(Saved entries)
========

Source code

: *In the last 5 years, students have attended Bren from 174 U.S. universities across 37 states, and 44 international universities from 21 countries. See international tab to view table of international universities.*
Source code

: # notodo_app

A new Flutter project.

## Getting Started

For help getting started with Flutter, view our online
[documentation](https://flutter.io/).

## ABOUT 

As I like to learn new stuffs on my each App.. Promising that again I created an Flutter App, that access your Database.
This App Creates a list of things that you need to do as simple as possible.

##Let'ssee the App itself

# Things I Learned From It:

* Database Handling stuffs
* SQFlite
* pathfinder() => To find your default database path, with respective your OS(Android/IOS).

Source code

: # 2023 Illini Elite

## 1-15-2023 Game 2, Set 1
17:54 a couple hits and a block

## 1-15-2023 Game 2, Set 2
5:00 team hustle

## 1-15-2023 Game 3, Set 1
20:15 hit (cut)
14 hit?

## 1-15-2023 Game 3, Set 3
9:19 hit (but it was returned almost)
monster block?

========

Only the lines with "that" are needed; find them in the records and copy each one.

▶ ANSWER BELOW:
As I like to learn new stuffs on my each App.. Promising that again I created an Flutter App, that access your Database.
This App Creates a list of things that you need to do as simple as possible.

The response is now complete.